Stored dataset items:
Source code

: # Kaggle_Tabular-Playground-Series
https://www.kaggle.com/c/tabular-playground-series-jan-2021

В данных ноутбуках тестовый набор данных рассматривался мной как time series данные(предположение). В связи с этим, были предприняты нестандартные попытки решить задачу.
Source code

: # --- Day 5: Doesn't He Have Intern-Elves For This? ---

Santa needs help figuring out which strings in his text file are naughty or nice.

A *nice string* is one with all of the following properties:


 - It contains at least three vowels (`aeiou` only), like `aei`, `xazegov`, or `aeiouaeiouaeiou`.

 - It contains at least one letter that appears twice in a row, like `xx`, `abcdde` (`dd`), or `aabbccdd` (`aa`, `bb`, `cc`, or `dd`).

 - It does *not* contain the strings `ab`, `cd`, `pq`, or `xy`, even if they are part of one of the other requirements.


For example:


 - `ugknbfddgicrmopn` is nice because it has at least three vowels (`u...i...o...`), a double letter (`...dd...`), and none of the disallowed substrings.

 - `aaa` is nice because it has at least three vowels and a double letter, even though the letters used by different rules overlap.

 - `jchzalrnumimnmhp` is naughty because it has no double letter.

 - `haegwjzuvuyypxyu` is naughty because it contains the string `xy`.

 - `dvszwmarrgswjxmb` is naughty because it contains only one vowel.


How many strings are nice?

** EXERCISE PROMPT **
Both the first line of the records above and the line containing "https://www.kaggle.com/c/tabular-playground-series-jan-2021" are to be transcribed exactly, together with every line between them, and nothing else.

** RESPONSE FOR THIS EXERCISE **
Source code

: # Kaggle_Tabular-Playground-Series
https://www.kaggle.com/c/tabular-playground-series-jan-2021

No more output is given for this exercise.